We’ve all seen copies of this long running magazine without, I imagine, as much as flicking through a copy.
National Geographic has been published since 1888, and from 1896 has been featuring nudity, almost certainly exclusively with regard to ‘primitive’ peoples, or ‘noble savages’.
I mention this because I was recently talking to a person (in the real world) who said that the magazine legitimised nudity when he was a teenager in the 1970s. Because it was ‘primitive peoples’ it was OK for him to view these things, everywhere from his school to his parents purchasing copies at the local newsagents. He suggested that the feeling may well have been that copies of a naturist magazine wouldn’t have been considered acceptable, by either his teachers or parents, but unclad women in ‘primitive’ areas of the world was fine.
(Above: from (before) 1944 to the 1980s, nudity has been featured regularly in National Geographic)

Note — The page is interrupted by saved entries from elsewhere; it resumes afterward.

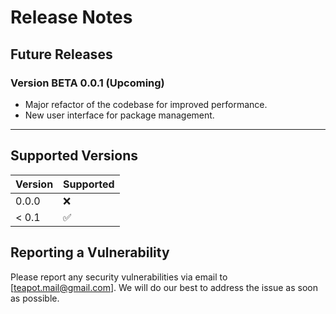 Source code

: # Release Notes

## Future Releases

### Version BETA 0.0.1 (Upcoming)

- Major refactor of the codebase for improved performance.
- New user interface for package management.

---

## Supported Versions

| Version | Supported          |
| ------- | ------------------ |
| 0.0.0   | :x:                |
| < 0.1   | :white_check_mark: |

## Reporting a Vulnerability

Please report any security vulnerabilities via email to [teapot.mail@gmail.com]. 
We will do our best to address the issue as soon as possible.
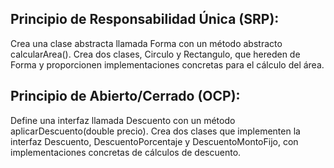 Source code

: ## Principio de Responsabilidad Única (SRP):

Crea una clase abstracta llamada Forma con un método abstracto calcularArea().
Crea dos clases, Circulo y Rectangulo, que hereden de Forma y proporcionen implementaciones concretas para el cálculo del área.

## Principio de Abierto/Cerrado (OCP):

Define una interfaz llamada Descuento con un método aplicarDescuento(double precio).
Crea dos clases que implementen la interfaz Descuento, DescuentoPorcentaje y DescuentoMontoFijo, con implementaciones concretas de cálculos de descuento.

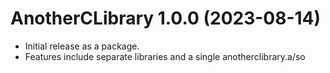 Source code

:AnotherCLibrary 1.0.0 (2023-08-14)
======================================
* Initial release as a package.
* Features include separate libraries and a single anotherclibrary.a/so
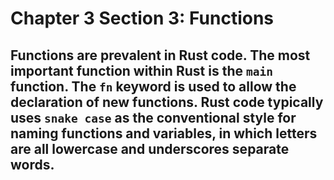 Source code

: # Chapter 3 Section 3: Functions

## Functions are prevalent in Rust code. The most important function within Rust is the `main` function. The `fn` keyword is used to allow the declaration of new functions. Rust code typically uses `snake case` as the conventional style for naming functions and variables, in which letters are all lowercase and underscores separate words.

## 
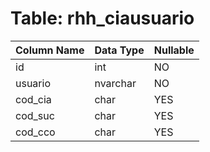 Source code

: # Table: rhh_ciausuario

| Column Name | Data Type | Nullable |
|-------------|-----------|----------|
| id | int | NO |
| usuario | nvarchar | NO |
| cod_cia | char | YES |
| cod_suc | char | YES |
| cod_cco | char | YES |

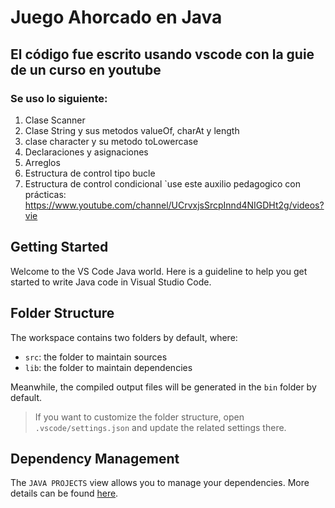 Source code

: # Juego Ahorcado en Java
## El código fue escrito usando vscode con la guie de un curso en youtube

### Se uso lo siguiente:

 1. Clase Scanner
 2. Clase String y sus metodos valueOf, charAt y length
 3. clase character y su metodo toLowercase
 4. Declaraciones y asignaciones
 5. Arreglos
 6. Estructura de control tipo bucle
 7. Estructura de control condicional
`use este auxilio pedagogico con prácticas:                                                  https://www.youtube.com/channel/UCrvxjsSrcpInnd4NIGDHt2g/videos?vie
 






## Getting Started

Welcome to the VS Code Java world. Here is a guideline to help you get started to write Java code in Visual Studio Code.

## Folder Structure

The workspace contains two folders by default, where:

- `src`: the folder to maintain sources
- `lib`: the folder to maintain dependencies

Meanwhile, the compiled output files will be generated in the `bin` folder by default.

> If you want to customize the folder structure, open `.vscode/settings.json` and update the related settings there.

## Dependency Management

The `JAVA PROJECTS` view allows you to manage your dependencies. More details can be found [here](https://github.com/microsoft/vscode-java-dependency#manage-dependencies).
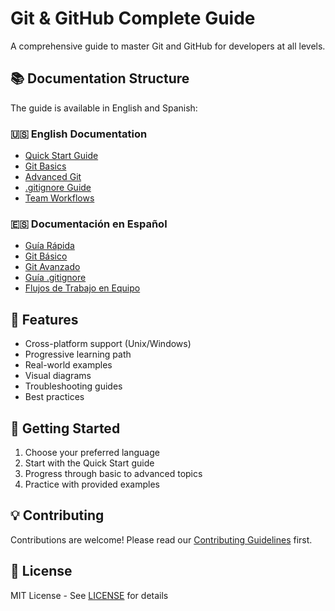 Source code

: # Git & GitHub Complete Guide

A comprehensive guide to master Git and GitHub for developers at all levels.

## 📚 Documentation Structure

The guide is available in English and Spanish:

### 🇺🇸 English Documentation
- [Quick Start Guide](documentation/en/quickstart.md)
- [Git Basics](documentation/en/git-basics.md)
- [Advanced Git](documentation/en/git-advanced.md)
- [.gitignore Guide](documentation/en/gitignore-guide.md)
- [Team Workflows](documentation/en/team-workflows.md)

### 🇪🇸 Documentación en Español
- [Guía Rápida](documentation/es/inicio-rapido.md)
- [Git Básico](documentation/es/git-basico.md)
- [Git Avanzado](documentation/es/git-avanzado.md)
- [Guía .gitignore](documentation/es/guia-gitignore.md)
- [Flujos de Trabajo en Equipo](documentation/es/flujos-de-trabajo-equipo.md)

## 🎯 Features
- Cross-platform support (Unix/Windows)
- Progressive learning path
- Real-world examples
- Visual diagrams
- Troubleshooting guides
- Best practices

## 🚀 Getting Started
1. Choose your preferred language
2. Start with the Quick Start guide
3. Progress through basic to advanced topics
4. Practice with provided examples

## 💡 Contributing
Contributions are welcome! Please read our [Contributing Guidelines](CONTRIBUTING.md) first.

## 📝 License
MIT License - See [LICENSE](LICENSE.md) for details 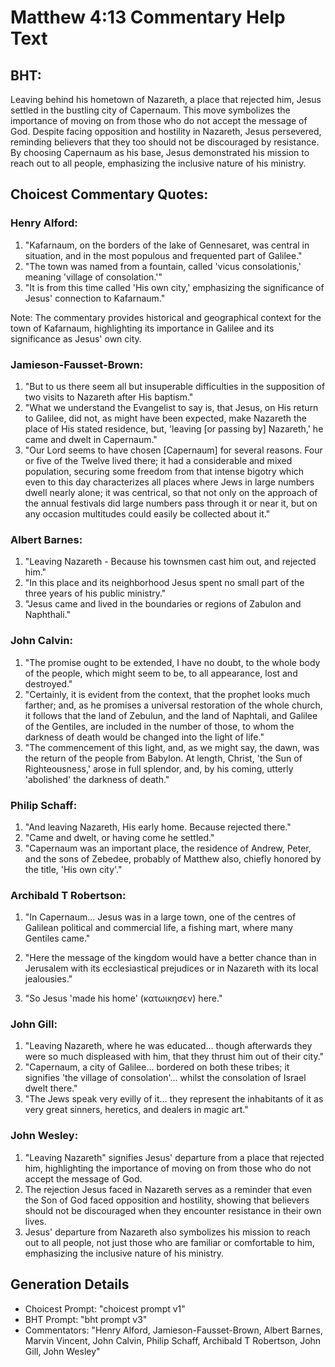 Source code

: # Matthew 4:13 Commentary Help Text

## BHT:
Leaving behind his hometown of Nazareth, a place that rejected him, Jesus settled in the bustling city of Capernaum. This move symbolizes the importance of moving on from those who do not accept the message of God. Despite facing opposition and hostility in Nazareth, Jesus persevered, reminding believers that they too should not be discouraged by resistance. By choosing Capernaum as his base, Jesus demonstrated his mission to reach out to all people, emphasizing the inclusive nature of his ministry.

## Choicest Commentary Quotes:
### Henry Alford:
1. "Kafarnaum, on the borders of the lake of Gennesaret, was central in situation, and in the most populous and frequented part of Galilee."
2. "The town was named from a fountain, called 'vicus consolationis,' meaning 'village of consolation.'"
3. "It is from this time called 'His own city,' emphasizing the significance of Jesus' connection to Kafarnaum."

Note: The commentary provides historical and geographical context for the town of Kafarnaum, highlighting its importance in Galilee and its significance as Jesus' own city.

### Jamieson-Fausset-Brown:
1. "But to us there seem all but insuperable difficulties in the supposition of two visits to Nazareth after His baptism."
2. "What we understand the Evangelist to say is, that Jesus, on His return to Galilee, did not, as might have been expected, make Nazareth the place of His stated residence, but, 'leaving [or passing by] Nazareth,' he came and dwelt in Capernaum."
3. "Our Lord seems to have chosen [Capernaum] for several reasons. Four or five of the Twelve lived there; it had a considerable and mixed population, securing some freedom from that intense bigotry which even to this day characterizes all places where Jews in large numbers dwell nearly alone; it was centrical, so that not only on the approach of the annual festivals did large numbers pass through it or near it, but on any occasion multitudes could easily be collected about it."

### Albert Barnes:
1. "Leaving Nazareth - Because his townsmen cast him out, and rejected him."
2. "In this place and its neighborhood Jesus spent no small part of the three years of his public ministry."
3. "Jesus came and lived in the boundaries or regions of Zabulon and Naphthali."

### John Calvin:
1. "The promise ought to be extended, I have no doubt, to the whole body of the people, which might seem to be, to all appearance, lost and destroyed."
2. "Certainly, it is evident from the context, that the prophet looks much farther; and, as he promises a universal restoration of the whole church, it follows that the land of Zebulun, and the land of Naphtali, and Galilee of the Gentiles, are included in the number of those, to whom the darkness of death would be changed into the light of life."
3. "The commencement of this light, and, as we might say, the dawn, was the return of the people from Babylon. At length, Christ, 'the Sun of Righteousness,' arose in full splendor, and, by his coming, utterly 'abolished' the darkness of death."

### Philip Schaff:
1. "And leaving Nazareth, His early home. Because rejected there." 
2. "Came and dwelt, or having come he settled." 
3. "Capernaum was an important place, the residence of Andrew, Peter, and the sons of Zebedee, probably of Matthew also, chiefly honored by the title, 'His own city'."

### Archibald T Robertson:
1. "In Capernaum... Jesus was in a large town, one of the centres of Galilean political and commercial life, a fishing mart, where many Gentiles came." 

2. "Here the message of the kingdom would have a better chance than in Jerusalem with its ecclesiastical prejudices or in Nazareth with its local jealousies." 

3. "So Jesus 'made his home' (κατωικησεν) here."

### John Gill:
1. "Leaving Nazareth, where he was educated... though afterwards they were so much displeased with him, that they thrust him out of their city." 
2. "Capernaum, a city of Galilee... bordered on both these tribes; it signifies 'the village of consolation'... whilst the consolation of Israel dwelt there." 
3. "The Jews speak very evilly of it... they represent the inhabitants of it as very great sinners, heretics, and dealers in magic art."

### John Wesley:
1. "Leaving Nazareth" signifies Jesus' departure from a place that rejected him, highlighting the importance of moving on from those who do not accept the message of God.
2. The rejection Jesus faced in Nazareth serves as a reminder that even the Son of God faced opposition and hostility, showing that believers should not be discouraged when they encounter resistance in their own lives.
3. Jesus' departure from Nazareth also symbolizes his mission to reach out to all people, not just those who are familiar or comfortable to him, emphasizing the inclusive nature of his ministry.


## Generation Details
- Choicest Prompt: "choicest prompt v1"
- BHT Prompt: "bht prompt v3"
- Commentators: "Henry Alford, Jamieson-Fausset-Brown, Albert Barnes, Marvin Vincent, John Calvin, Philip Schaff, Archibald T Robertson, John Gill, John Wesley"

Indeed, he suggests that the magazine was his only regular source of semi-clad women. I wasn’t aware of the magazine as ‘eye candy for teenage boys’, but I can understand how and why they might have had such interest in all things geographic. Of course, from our perspective in the 21st century we can look back at 30 year old magazines, before the internet made all manner of nudity available to all, and regard them as bit exploitative. I imagine there was something of an editorial policy that suggested that we, the ‘enlightened, religious west’ were somehow more advanced for embracing clothes and that we knew ‘shame’ and the need for the body to be covered. (Who, again, is it who is more ‘enlightened’?)
Scouring the internet will reveal that ‘tribal nudity’ is something of a…I’m not sure if ‘fetish’ is the right word. It’s certainly something internet users do regard as ‘a thing’, at least. It would be very interesting to know how much of this ‘thing’ had its seeds in the minds of men of a certain age reading National Geographic.

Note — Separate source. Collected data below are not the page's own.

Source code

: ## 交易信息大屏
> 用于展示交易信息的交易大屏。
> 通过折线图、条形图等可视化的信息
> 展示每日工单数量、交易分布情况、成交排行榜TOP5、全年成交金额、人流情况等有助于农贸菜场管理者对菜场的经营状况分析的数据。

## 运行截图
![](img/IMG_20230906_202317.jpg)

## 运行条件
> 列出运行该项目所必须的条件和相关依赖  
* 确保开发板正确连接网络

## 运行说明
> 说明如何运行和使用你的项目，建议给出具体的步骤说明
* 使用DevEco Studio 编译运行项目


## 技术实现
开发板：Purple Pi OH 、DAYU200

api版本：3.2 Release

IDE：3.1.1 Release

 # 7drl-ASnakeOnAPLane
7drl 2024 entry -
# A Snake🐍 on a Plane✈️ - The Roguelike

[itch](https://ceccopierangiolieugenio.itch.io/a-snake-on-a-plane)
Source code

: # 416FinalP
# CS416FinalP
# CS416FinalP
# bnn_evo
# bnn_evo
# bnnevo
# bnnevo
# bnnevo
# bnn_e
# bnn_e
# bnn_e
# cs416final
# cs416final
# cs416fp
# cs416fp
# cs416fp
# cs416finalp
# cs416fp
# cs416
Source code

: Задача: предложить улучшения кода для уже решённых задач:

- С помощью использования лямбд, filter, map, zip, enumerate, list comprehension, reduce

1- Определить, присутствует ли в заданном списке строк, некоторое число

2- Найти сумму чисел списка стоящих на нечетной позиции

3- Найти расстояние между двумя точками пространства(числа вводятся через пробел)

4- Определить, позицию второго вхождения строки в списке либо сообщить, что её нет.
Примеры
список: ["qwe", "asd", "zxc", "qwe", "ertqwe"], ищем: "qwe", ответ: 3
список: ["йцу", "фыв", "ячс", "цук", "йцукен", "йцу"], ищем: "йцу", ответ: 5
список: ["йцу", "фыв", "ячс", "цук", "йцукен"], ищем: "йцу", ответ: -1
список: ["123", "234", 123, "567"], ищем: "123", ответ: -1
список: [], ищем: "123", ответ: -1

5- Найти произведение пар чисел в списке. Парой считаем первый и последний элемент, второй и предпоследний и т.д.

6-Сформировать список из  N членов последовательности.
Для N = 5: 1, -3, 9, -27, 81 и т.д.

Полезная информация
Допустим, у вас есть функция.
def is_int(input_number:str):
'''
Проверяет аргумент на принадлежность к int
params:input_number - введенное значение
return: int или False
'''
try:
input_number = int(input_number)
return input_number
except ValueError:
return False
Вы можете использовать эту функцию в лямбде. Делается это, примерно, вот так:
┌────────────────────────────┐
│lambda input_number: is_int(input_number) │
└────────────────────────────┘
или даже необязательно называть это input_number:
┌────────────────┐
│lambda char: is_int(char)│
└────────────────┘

We’ve done our own National Geographic front cover (photo and mock up by Diane, based on the original cover -top of page)
I’ve said before how SL is enriched by cultural diversity and how, also, this diversity has diminished in recent years in SL. While Amazon River, the location where our mocked-up photo shoot took place, concerns itself only with one eco-system, it is the benchmark of what can be achieved. While visiting, I ran into Tadeseu and Samomopopucu, two avatars who discovered Amazon River, began role-playing within it, and who have adopted a ‘tribal’ approach to their avatars. ‘We wanted to live SL very much as we might as members of a jungle tribe, the look, the experience, everything. Gradually, as we’ve played it, we’ve both been able to adopt something of a tribal look -tribal tattoos, hairless bodies, good looking skins of darker tones’.
They’ve also been surprised how immersive and educational Amazon River has become to them. ‘We both read about it a lot. Not exclusively the Amazon, but other areas under threat from ‘civilisations’. These tribes have had a same way of life for thousands of years, and then civilisation comes along to threaten them, or wipe them out, within a few generations. How does that enrich the globe? To lose those languages and rituals, the innocence of nudity…’.
Amazon River prides itself on being ‘eight regions, one river’, and is certainly somewhere worth visiting in SL if ‘something different’ is what you yearn.